• TRY IT:
Copy each line of the entries that contains the word "Live".

═══ PROVIDED DATA ═══

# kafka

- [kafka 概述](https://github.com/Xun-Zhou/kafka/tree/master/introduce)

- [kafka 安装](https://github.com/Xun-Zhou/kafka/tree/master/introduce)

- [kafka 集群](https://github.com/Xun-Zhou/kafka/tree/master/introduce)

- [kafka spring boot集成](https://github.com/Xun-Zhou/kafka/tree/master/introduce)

═══
═══ PROVIDED DATA ═══

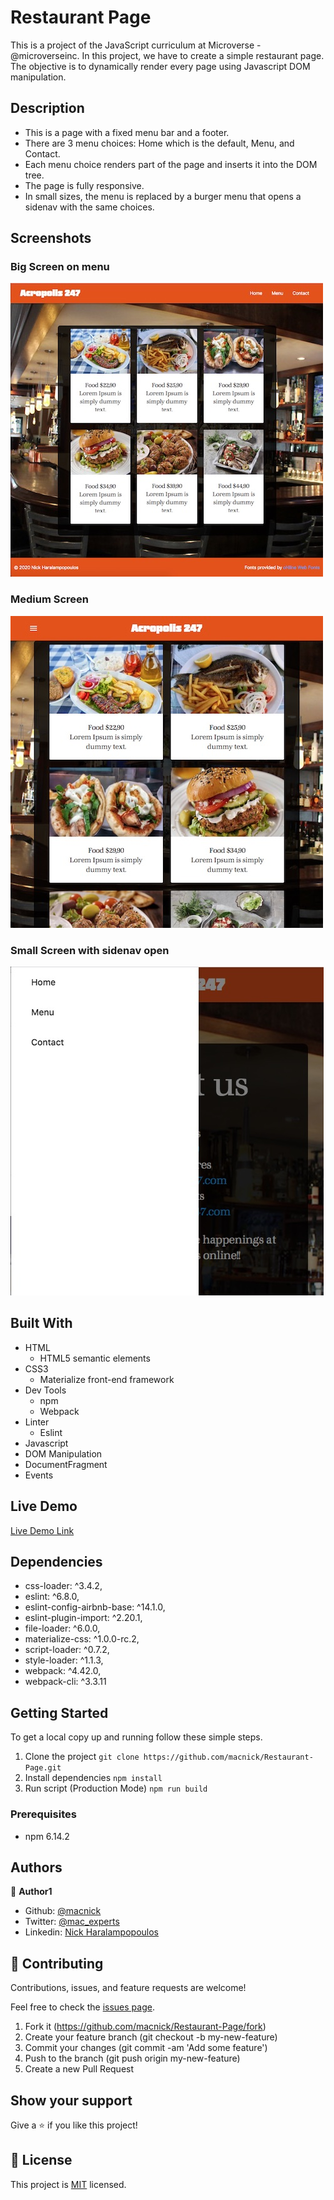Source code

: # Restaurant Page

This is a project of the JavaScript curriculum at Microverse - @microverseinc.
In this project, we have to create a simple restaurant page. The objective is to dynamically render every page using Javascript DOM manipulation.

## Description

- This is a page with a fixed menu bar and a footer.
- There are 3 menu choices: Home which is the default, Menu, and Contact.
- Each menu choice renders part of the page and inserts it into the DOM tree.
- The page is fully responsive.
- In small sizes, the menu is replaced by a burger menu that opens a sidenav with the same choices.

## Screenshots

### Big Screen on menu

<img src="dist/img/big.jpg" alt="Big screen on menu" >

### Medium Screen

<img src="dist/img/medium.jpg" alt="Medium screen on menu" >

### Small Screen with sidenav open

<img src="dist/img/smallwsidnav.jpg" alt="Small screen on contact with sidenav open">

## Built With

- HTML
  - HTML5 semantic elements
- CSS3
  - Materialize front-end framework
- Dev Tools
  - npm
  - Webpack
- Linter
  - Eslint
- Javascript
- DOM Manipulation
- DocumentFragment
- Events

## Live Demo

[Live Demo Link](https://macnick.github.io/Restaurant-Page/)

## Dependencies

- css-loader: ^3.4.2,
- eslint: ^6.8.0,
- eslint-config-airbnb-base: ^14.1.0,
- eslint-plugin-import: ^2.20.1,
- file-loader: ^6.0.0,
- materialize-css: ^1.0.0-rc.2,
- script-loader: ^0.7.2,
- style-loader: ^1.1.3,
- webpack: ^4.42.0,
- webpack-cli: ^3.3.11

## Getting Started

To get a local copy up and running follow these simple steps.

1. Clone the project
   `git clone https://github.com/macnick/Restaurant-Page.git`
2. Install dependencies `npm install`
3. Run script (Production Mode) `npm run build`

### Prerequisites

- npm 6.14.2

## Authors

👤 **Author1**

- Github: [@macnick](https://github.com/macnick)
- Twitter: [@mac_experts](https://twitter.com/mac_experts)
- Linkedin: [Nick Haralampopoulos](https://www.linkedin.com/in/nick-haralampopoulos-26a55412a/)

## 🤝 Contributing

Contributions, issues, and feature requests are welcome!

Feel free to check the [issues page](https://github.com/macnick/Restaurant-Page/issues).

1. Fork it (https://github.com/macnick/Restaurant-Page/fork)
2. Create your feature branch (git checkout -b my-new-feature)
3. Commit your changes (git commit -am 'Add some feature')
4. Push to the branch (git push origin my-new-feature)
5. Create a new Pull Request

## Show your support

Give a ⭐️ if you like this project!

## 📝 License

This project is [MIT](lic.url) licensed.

═══
═══ PROVIDED DATA ═══

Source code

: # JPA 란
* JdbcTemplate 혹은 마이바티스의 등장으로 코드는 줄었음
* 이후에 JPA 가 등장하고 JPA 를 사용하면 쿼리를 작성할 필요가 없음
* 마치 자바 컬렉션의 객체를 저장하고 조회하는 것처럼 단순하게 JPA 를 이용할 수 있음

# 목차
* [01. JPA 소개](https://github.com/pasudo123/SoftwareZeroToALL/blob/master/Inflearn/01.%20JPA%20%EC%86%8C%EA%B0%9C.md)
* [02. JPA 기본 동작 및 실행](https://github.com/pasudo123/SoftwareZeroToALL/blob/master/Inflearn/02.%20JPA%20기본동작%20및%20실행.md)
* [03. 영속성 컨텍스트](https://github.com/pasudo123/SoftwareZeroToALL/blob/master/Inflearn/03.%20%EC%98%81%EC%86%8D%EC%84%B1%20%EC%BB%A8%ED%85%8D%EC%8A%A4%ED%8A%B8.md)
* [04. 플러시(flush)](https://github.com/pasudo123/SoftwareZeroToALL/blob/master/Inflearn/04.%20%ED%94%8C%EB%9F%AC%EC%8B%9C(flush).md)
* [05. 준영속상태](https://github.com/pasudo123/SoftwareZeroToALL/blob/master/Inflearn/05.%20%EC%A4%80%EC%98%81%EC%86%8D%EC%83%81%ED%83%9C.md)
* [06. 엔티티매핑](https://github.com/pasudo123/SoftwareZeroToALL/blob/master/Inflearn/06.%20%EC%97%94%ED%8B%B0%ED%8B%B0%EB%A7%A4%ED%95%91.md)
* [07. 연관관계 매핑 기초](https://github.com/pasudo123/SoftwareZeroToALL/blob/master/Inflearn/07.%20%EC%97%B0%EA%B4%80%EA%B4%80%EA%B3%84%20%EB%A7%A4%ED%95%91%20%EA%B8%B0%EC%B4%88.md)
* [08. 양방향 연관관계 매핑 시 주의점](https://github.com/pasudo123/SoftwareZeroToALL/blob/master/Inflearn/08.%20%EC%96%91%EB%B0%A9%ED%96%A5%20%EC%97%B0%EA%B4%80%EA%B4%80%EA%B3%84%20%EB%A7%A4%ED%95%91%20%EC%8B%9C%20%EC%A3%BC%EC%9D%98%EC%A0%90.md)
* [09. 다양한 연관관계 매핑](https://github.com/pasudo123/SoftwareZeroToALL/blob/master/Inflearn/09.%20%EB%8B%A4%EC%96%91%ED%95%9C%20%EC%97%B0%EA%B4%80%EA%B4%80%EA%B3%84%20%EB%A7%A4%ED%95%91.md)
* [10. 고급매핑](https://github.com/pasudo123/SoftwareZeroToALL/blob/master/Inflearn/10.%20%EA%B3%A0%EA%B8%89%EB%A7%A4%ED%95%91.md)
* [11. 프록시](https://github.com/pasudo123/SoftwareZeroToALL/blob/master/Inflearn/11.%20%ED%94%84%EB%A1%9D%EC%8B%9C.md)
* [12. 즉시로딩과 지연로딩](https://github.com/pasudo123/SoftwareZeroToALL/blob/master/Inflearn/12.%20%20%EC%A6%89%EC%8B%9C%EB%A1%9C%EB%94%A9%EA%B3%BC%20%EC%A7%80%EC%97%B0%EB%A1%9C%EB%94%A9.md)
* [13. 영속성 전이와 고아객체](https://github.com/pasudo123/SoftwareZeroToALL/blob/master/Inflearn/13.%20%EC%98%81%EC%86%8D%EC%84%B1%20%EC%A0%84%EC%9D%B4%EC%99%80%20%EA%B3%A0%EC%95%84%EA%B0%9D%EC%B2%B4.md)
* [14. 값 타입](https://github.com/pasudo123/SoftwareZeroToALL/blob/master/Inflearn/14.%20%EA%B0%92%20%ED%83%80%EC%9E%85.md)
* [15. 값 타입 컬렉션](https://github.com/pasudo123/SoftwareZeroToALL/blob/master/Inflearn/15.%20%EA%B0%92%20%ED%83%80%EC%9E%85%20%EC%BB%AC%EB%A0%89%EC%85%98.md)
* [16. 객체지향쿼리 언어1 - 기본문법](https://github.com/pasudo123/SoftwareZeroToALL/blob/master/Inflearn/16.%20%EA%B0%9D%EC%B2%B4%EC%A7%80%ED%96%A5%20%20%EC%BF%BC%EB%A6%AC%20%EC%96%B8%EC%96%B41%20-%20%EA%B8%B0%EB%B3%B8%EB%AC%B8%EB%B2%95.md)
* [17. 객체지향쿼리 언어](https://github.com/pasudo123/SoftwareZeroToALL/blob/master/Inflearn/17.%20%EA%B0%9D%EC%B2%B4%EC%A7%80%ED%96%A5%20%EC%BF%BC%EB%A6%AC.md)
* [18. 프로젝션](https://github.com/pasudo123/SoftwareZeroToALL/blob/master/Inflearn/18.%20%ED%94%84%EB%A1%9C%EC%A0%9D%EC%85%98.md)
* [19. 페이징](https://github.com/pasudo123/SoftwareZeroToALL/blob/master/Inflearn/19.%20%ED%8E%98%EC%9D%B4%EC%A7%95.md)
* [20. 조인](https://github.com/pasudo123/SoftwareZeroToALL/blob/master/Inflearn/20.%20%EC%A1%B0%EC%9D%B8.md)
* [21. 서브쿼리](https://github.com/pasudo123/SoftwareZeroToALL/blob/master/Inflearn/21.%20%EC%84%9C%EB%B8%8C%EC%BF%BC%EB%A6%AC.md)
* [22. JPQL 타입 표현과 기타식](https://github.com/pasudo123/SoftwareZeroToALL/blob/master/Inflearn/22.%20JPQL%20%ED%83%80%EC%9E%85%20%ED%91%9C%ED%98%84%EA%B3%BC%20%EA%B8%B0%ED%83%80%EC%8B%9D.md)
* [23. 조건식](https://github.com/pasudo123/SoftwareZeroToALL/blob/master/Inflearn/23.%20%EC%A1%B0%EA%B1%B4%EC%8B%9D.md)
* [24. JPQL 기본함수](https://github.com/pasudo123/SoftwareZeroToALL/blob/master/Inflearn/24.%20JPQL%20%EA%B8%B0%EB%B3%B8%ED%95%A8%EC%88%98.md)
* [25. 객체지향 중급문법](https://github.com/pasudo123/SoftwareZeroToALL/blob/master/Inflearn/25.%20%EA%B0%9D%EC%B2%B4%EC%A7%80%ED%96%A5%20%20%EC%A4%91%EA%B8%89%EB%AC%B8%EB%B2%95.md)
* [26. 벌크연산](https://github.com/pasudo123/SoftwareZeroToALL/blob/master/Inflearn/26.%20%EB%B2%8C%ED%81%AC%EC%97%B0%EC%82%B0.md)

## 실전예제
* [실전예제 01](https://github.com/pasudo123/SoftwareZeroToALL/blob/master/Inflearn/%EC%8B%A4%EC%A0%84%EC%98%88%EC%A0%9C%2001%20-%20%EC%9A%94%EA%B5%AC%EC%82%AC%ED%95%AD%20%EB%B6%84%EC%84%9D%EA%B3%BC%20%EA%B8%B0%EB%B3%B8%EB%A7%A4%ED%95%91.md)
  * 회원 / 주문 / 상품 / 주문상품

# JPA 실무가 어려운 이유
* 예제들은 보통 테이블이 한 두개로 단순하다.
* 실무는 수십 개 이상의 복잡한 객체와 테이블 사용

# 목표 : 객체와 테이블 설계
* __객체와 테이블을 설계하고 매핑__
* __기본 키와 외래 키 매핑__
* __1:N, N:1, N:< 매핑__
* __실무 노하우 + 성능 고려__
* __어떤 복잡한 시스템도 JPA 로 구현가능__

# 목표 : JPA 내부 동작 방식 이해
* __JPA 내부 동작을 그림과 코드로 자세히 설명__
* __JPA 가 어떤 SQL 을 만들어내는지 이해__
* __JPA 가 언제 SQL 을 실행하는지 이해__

═══

• EXERCISE ANSWER:
## Live Demo
[Live Demo Link](https://macnick.github.io/Restaurant-Page/)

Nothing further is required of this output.